Regering door rechters? Die is er niet
Niet elke partij nam er maandag aan deel. Sommige fracties zaten wel bij de hoorzitting over dikastocratie –een moeilijk woord voor regering door rechters–, maar met enige tegenzin. Wat hen betreft had de bijeenkomst niet hoeven plaatsvinden.
Wás het verspilde tijd? Nee. Als in samenleving en politiek geluiden klinken dat rechters niet onpartijdig zijn, maar in hun vonnissen hun politieke opvattingen doorslaggevend laten zijn, en als politici als Baudet betogen dat ons land –met terzijdestelling van de wetgevende en uitvoerende macht– in feite geregeerd wordt door rechters, dan is het minste wat het parlement kan doen zich een keer in het onderwerp verdiepen.
Al met al leverde het horen van dertien deskundigen nuttige inzichten op. Bijvoorbeeld dit dat kabinet en Kamer het voor een deel aan zichzelf te wijten hebben wanneer de toetsing van een concrete zaak aan een nieuwe wet een verrassend of baanbrekend vonnis oplevert. In veel gevallen verzuimde de wetgever dan namelijk die nieuwe wet nauwkeurig in te vullen. Als de eerste twee poten van de trias politica een gat laten vallen, springt de derde erin. Best logisch.
Een knelpunt dat in de hoorzitting meerdere malen werd benoemd, is dat rechters in Nederland niet mogen toetsen aan onze Grondwet.
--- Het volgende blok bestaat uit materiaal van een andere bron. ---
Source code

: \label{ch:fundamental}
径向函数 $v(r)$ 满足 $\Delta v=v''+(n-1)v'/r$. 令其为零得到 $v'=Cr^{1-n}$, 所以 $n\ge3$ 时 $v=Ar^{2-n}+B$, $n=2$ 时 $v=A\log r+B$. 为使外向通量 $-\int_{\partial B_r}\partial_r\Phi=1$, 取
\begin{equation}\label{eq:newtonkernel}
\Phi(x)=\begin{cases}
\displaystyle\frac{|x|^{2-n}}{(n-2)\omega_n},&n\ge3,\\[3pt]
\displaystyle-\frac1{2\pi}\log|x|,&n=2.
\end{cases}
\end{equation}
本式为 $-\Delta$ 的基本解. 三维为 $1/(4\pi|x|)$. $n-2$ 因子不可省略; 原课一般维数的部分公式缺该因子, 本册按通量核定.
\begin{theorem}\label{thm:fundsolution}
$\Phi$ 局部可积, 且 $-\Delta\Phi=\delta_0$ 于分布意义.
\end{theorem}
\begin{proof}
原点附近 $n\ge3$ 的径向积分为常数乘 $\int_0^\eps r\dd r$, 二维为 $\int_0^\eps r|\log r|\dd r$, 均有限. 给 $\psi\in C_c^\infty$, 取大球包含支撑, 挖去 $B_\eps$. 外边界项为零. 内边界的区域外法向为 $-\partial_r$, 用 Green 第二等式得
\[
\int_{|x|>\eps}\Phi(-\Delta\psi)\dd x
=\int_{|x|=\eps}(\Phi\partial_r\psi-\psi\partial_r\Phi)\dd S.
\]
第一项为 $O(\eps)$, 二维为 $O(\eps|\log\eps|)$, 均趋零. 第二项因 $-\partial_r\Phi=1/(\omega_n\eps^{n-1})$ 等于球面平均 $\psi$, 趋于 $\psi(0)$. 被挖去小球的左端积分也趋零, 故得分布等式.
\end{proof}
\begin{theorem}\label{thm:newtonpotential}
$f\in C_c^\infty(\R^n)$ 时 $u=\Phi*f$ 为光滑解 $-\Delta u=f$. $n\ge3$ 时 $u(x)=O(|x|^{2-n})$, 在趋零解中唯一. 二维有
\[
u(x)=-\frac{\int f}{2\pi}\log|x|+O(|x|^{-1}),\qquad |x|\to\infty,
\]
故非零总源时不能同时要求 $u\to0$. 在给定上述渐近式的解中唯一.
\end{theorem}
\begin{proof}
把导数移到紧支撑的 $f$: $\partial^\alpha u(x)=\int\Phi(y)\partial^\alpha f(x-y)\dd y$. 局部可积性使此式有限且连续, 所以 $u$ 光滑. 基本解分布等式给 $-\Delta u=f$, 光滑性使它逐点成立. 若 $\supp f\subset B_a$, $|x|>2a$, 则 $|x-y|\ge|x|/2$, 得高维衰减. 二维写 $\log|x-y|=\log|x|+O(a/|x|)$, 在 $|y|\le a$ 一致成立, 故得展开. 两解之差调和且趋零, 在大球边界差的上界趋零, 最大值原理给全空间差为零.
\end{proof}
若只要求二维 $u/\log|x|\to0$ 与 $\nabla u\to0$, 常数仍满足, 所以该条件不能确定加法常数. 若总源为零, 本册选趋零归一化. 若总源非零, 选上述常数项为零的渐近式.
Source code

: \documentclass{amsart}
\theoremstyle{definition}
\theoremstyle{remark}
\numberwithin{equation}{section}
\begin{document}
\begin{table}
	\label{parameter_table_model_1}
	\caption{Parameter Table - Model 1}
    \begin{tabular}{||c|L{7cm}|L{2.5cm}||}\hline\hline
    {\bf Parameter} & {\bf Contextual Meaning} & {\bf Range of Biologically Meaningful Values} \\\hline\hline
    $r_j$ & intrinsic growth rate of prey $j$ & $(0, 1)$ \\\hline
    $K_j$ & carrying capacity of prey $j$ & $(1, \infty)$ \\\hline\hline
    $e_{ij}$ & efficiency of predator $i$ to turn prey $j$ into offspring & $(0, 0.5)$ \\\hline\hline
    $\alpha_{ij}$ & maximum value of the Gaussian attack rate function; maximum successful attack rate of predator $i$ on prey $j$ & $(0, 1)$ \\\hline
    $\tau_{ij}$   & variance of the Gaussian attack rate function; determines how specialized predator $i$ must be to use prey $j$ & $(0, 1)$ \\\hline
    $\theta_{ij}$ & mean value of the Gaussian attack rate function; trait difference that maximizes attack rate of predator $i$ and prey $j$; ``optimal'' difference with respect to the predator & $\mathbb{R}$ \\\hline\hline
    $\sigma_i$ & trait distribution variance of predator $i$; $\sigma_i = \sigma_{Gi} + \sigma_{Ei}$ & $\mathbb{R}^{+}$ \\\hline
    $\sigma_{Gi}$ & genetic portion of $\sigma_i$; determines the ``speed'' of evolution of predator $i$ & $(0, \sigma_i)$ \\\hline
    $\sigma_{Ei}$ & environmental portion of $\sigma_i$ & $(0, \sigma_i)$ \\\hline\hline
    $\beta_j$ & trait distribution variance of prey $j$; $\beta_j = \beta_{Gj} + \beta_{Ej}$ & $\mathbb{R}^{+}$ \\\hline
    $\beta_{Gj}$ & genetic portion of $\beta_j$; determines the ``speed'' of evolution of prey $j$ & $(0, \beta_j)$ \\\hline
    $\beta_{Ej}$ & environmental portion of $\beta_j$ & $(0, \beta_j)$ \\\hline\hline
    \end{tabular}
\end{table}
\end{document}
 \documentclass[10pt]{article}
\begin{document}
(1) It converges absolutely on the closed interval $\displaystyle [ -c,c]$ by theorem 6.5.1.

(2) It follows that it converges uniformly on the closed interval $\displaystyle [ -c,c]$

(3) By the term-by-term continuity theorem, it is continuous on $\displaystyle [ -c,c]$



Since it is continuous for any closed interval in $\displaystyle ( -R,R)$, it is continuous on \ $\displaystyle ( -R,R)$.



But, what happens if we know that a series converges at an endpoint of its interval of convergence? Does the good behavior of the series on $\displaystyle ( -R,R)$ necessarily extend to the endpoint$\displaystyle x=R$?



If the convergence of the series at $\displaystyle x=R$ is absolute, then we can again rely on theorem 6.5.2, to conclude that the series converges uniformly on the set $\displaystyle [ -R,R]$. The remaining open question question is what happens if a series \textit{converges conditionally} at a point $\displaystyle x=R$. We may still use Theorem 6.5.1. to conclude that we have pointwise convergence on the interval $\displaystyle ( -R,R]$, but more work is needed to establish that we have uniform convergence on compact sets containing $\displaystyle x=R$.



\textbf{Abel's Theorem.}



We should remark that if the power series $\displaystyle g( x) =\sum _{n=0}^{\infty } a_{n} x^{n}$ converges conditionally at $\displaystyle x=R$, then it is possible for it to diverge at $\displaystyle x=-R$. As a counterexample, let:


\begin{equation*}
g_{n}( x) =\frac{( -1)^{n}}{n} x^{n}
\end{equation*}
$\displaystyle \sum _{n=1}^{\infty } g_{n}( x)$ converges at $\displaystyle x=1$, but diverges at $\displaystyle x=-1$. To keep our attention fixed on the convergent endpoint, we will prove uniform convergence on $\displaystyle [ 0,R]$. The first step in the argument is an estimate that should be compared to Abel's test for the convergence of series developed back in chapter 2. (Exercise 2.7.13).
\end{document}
Dat maakt dat zij regelmatig hun toevlucht nemen tot het Europees Verdrag voor de Rechten van de Mens (EVRM). Vreemd en ongewenst? Wellicht. Maar ook begrijpelijk wanneer een andere manier om te onderbouwen dat er grondrechten geschonden zijn, niet voorhanden is.
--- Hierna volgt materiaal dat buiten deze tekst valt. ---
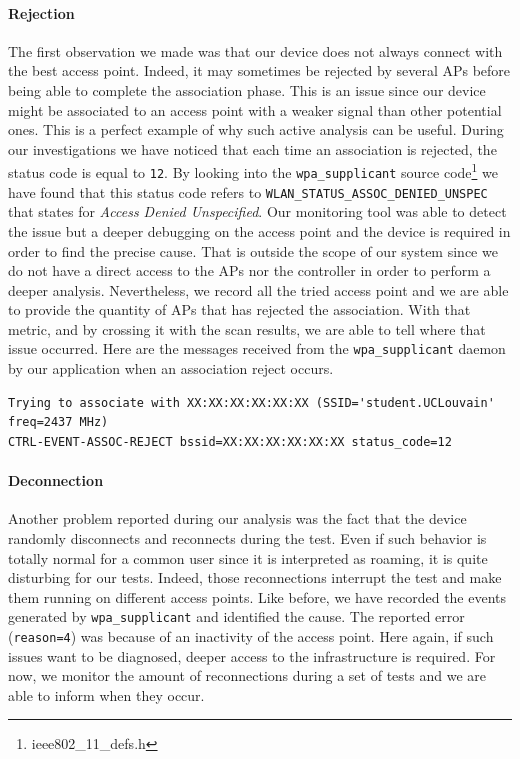 \paragraph*{Rejection} The first observation we made was that our device does not always connect with the best access point. Indeed, it may sometimes be rejected by several APs before being able to complete the association phase. This is an issue since our device might be associated to an access point with a weaker signal than other potential ones. This is a perfect example of why such active analysis can be useful. During our investigations we have noticed that each time an association is rejected, the status code is equal to \texttt{12}. By looking into the \texttt{wpa\_supplicant} source code\footnote{ieee802\_11\_defs.h} we have found that this status code refers to \texttt{WLAN\_STATUS\_ASSOC\_DENIED\_UNSPEC} that states for \emph{Access Denied Unspecified}. Our monitoring tool was able to detect the issue but a deeper debugging on the access point and the device is required in order to find the precise cause. That is outside the scope of our system since we do not have a direct access to the APs nor the controller in order to perform a deeper analysis. Nevertheless, we record all the tried access point and we are able to provide the quantity of APs that has rejected the association. With that metric, and by crossing it with the scan results, we are able to tell where that issue occurred. Here are the messages received from the \texttt{wpa\_supplicant} daemon by our application when an association reject occurs.\\

\begin{lstlisting}[frame=single,breaklines=true,caption={Exemple of rejection}]
Trying to associate with XX:XX:XX:XX:XX:XX (SSID='student.UCLouvain' freq=2437 MHz)
CTRL-EVENT-ASSOC-REJECT bssid=XX:XX:XX:XX:XX:XX status_code=12
\end{lstlisting}

\paragraph*{Deconnection} Another problem reported during our analysis was the fact that the device randomly disconnects and reconnects during the test. Even if such behavior is totally normal for a common user since it is interpreted as roaming, it is quite disturbing for our tests. Indeed, those reconnections interrupt the test and make them running on different access points. Like before, we have recorded the events generated by \texttt{wpa\_supplicant} and identified the cause. The reported error (\texttt{reason=4}) was because of an inactivity of the access point. Here again, if such issues want to be diagnosed, deeper access to the infrastructure is required. For now, we monitor the amount of reconnections during a set of tests and we are able to inform when they occur.\\

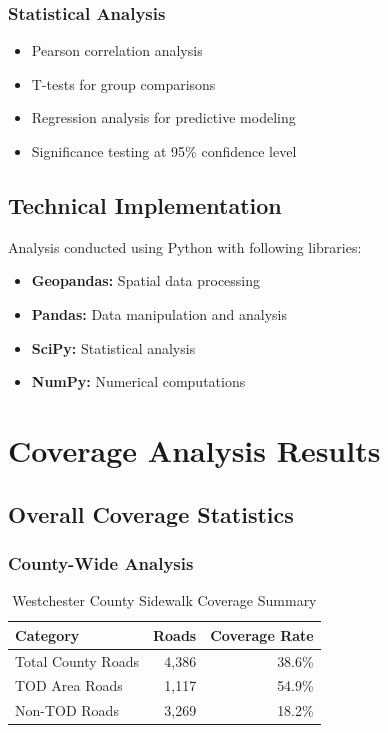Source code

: \documentclass[11pt,letterpaper]{report}
\begin{document}
\subsection{Statistical Analysis}
\begin{itemize}
    \item Pearson correlation analysis
    \item T-tests for group comparisons
    \item Regression analysis for predictive modeling
    \item Significance testing at 95\% confidence level
\end{itemize}

\section{Technical Implementation}

Analysis conducted using Python with following libraries:
\begin{itemize}
    \item \textbf{Geopandas:} Spatial data processing
    \item \textbf{Pandas:} Data manipulation and analysis
    \item \textbf{SciPy:} Statistical analysis
    \item \textbf{NumPy:} Numerical computations
\end{itemize}

\chapter{Coverage Analysis Results}

\section{Overall Coverage Statistics}

\subsection{County-Wide Analysis}
\begin{table}[h]
\centering
\caption{Westchester County Sidewalk Coverage Summary}
\begin{tabular}{lrr}
\toprule
\textbf{Category} & \textbf{Roads} & \textbf{Coverage Rate} \\
\midrule
Total County Roads & 4,386 & 38.6\% \\
TOD Area Roads & 1,117 & 54.9\% \\
Non-TOD Roads & 3,269 & 18.2\% \\
\bottomrule
\end{tabular}
\end{table}
\end{document}
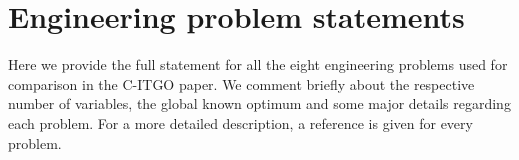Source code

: 
\section*{Engineering problem statements}

Here we provide the full statement for all the eight engineering problems used for comparison in the C-ITGO paper. We comment briefly about the respective number of variables, the global known optimum and some major details regarding each problem. For a more detailed description, a reference is given for every problem.

\vspace{0.5cm}








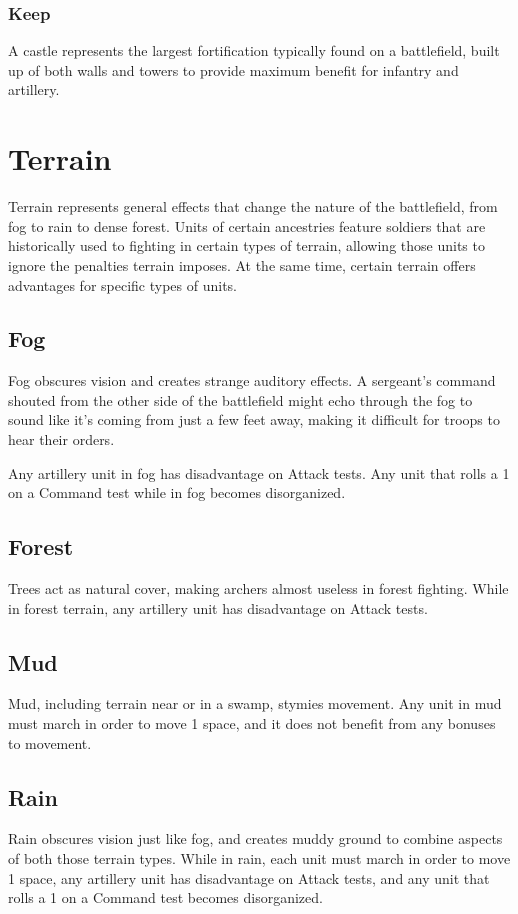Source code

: \documentclass[10pt,a4paper,twoside,bg=print,twocolumn,openany,nodeprecatedcode]{dndbook}
\begin{document}
\subsubsection{Keep}
A castle represents the largest fortification typically found on a battlefield, built up of both walls and towers to provide maximum benefit for infantry and artillery.

\section{Terrain}
Terrain represents general effects that change the nature of the battlefield, from fog to rain to dense forest. Units of certain ancestries feature soldiers that are historically used to fighting in certain types of terrain, allowing those units to ignore the penalties terrain imposes. At the same time, certain terrain offers advantages for specific types of units.

\subsection{Fog}
Fog obscures vision and creates strange auditory effects. A sergeant's command shouted from the other side of the battlefield might echo through the fog to sound like it's coming from just a few feet away, making it difficult for troops to hear their orders.

Any artillery unit in fog has disadvantage on Attack tests. Any unit that rolls a 1 on a Command test while in fog becomes disorganized.

\subsection{Forest}
Trees act as natural cover, making archers almost useless in forest fighting. While in forest terrain, any artillery unit has disadvantage on Attack tests.

\subsection{Mud}
Mud, including terrain near or in a swamp, stymies movement. Any unit in mud must march in order to move 1 space, and it does not benefit from any bonuses to movement.

\subsection{Rain}
Rain obscures vision just like fog, and creates muddy ground to combine aspects of both those terrain types. While in rain, each unit must march in order to move 1 space, any artillery unit has disadvantage on Attack tests, and any unit that rolls a 1 on a Command test becomes disorganized.
\end{document}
Een derde probleem dat in de bijeenkomst van maandag benoemd werd, is dat volgens artikel 3: 305a van het Burgerlijk Wetboek stichtingen of verenigingen die zéggen voor het algemeen belang op te komen, ook al is die claim betwistbaar, rechtszaken kunnen aanspannen met vérgaande consequenties. Zo kon de milieugroepering Mobilisation for the Environment (MOB) vorig jaar door het hele land bouwprojecten stilleggen met een beroep op milieuschade en op het algemeen belang. Het is de vraag of dit gewenst is en of de wetgever hier niet een stokje voor moet gaan steken.
Nogmaals, nuttige inzichten voor de Haagse politiek. Maar overtuigend bewijs voor de stelling dat we in Nederland onder de knoet van de rechterlijke macht leven, werd maandag niet geleverd. „Net zoals we in Nederland geen hoge bergen hebben en geen flamenco-traditie, hebben we ook geen dikastocratie”, poneerde jurist en mensenrechtensocioloog Barbara Oomen.
Daarom moeten Kamer en kabinet zich eerst maar eens gaan buigen over de vraagstukken die als een soort van bijvangst uit de hoorzitting van maandag naar voren kwamen. En het deftige woord dikastocratie opbergen in de lade met (nog) niet bestaande vraagstukken. Want aan het aanpakken van wel bestaande problemen heeft de Haagse politiek haar handen al vol.